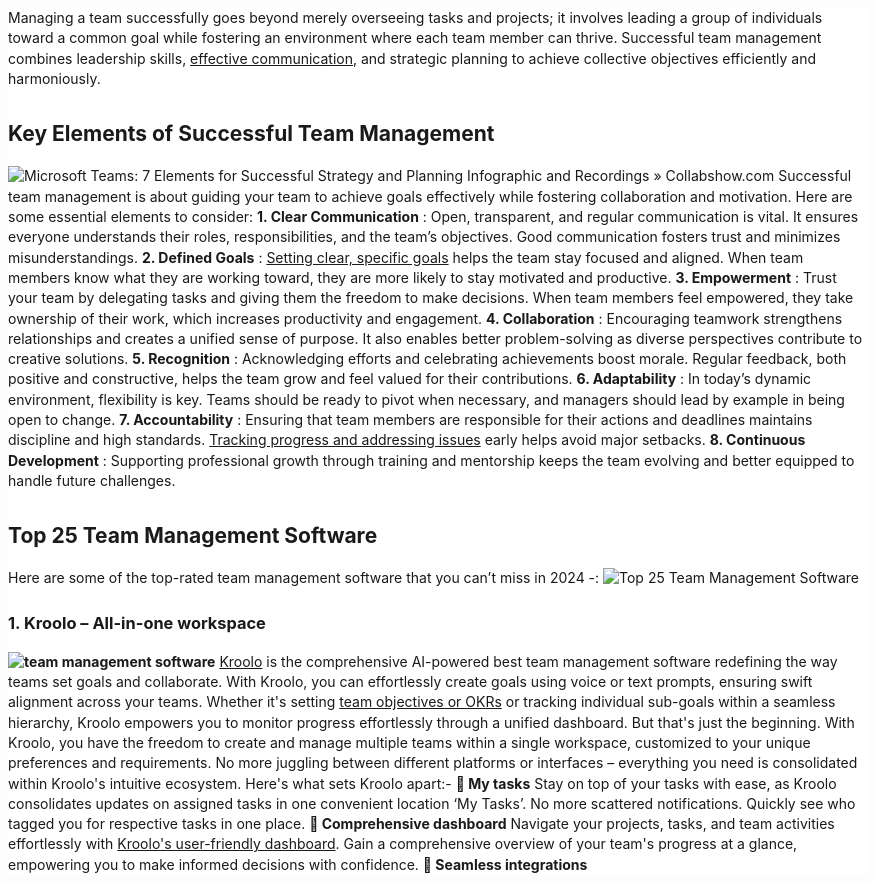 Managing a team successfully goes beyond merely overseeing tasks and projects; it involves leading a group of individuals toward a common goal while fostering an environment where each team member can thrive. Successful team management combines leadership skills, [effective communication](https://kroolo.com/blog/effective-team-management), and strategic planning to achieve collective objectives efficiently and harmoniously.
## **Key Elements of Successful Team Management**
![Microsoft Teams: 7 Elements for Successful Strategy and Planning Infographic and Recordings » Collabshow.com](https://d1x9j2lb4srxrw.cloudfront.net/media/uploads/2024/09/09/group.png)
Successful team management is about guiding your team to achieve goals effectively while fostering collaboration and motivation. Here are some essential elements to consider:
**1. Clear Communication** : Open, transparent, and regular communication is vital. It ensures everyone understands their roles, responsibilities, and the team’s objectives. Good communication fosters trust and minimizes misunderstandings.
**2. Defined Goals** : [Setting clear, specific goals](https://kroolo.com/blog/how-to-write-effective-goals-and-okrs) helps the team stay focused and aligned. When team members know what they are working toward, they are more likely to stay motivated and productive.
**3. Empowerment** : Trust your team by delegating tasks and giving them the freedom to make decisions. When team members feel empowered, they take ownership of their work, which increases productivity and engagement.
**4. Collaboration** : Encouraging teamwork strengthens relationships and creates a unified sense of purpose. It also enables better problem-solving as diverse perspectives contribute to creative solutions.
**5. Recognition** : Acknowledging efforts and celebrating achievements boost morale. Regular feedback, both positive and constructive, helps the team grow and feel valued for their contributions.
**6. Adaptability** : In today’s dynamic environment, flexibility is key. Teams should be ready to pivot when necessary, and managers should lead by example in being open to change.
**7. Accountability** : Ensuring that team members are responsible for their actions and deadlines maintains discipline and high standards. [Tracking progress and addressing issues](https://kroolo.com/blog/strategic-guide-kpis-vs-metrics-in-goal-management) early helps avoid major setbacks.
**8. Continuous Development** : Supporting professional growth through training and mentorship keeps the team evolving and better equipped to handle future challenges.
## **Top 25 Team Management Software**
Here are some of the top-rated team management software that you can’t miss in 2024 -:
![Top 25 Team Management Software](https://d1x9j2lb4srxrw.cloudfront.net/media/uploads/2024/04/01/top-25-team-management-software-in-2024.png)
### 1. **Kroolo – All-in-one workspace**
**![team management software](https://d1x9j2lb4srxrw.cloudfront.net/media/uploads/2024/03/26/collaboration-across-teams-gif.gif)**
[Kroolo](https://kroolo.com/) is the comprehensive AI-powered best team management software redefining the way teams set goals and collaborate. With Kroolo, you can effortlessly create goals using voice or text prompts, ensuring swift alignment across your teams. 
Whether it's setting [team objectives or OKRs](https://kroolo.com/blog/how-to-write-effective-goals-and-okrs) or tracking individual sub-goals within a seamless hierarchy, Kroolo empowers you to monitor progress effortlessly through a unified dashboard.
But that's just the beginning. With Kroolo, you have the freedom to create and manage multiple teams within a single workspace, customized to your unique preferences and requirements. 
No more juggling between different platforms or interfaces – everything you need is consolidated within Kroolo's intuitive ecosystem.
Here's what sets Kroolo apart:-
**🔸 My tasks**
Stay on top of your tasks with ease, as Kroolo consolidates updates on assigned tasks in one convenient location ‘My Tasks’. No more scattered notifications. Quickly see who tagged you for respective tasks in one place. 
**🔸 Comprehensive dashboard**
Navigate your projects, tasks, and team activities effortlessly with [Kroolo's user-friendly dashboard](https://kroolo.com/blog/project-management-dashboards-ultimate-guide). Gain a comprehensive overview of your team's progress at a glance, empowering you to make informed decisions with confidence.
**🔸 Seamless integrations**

● What you should do
Copy word for word every line from the start of the material through the line holding "Teams: 7 Elements". The pictures are not part of the copy.

● Task solution
 Managing a team successfully goes beyond merely overseeing tasks and projects; it involves leading a group of individuals toward a common goal while fostering an environment where each team member can thrive. Successful team management combines leadership skills, [effective communication](https://kroolo.com/blog/effective-team-management), and strategic planning to achieve collective objectives efficiently and harmoniously.
## **Key Elements of Successful Team Management**
![Microsoft Teams: 7 Elements for Successful Strategy and Planning Infographic and Recordings » Collabshow.com](https://d1x9j2lb4srxrw.cloudfront.net/media/uploads/2024/09/09/group.png)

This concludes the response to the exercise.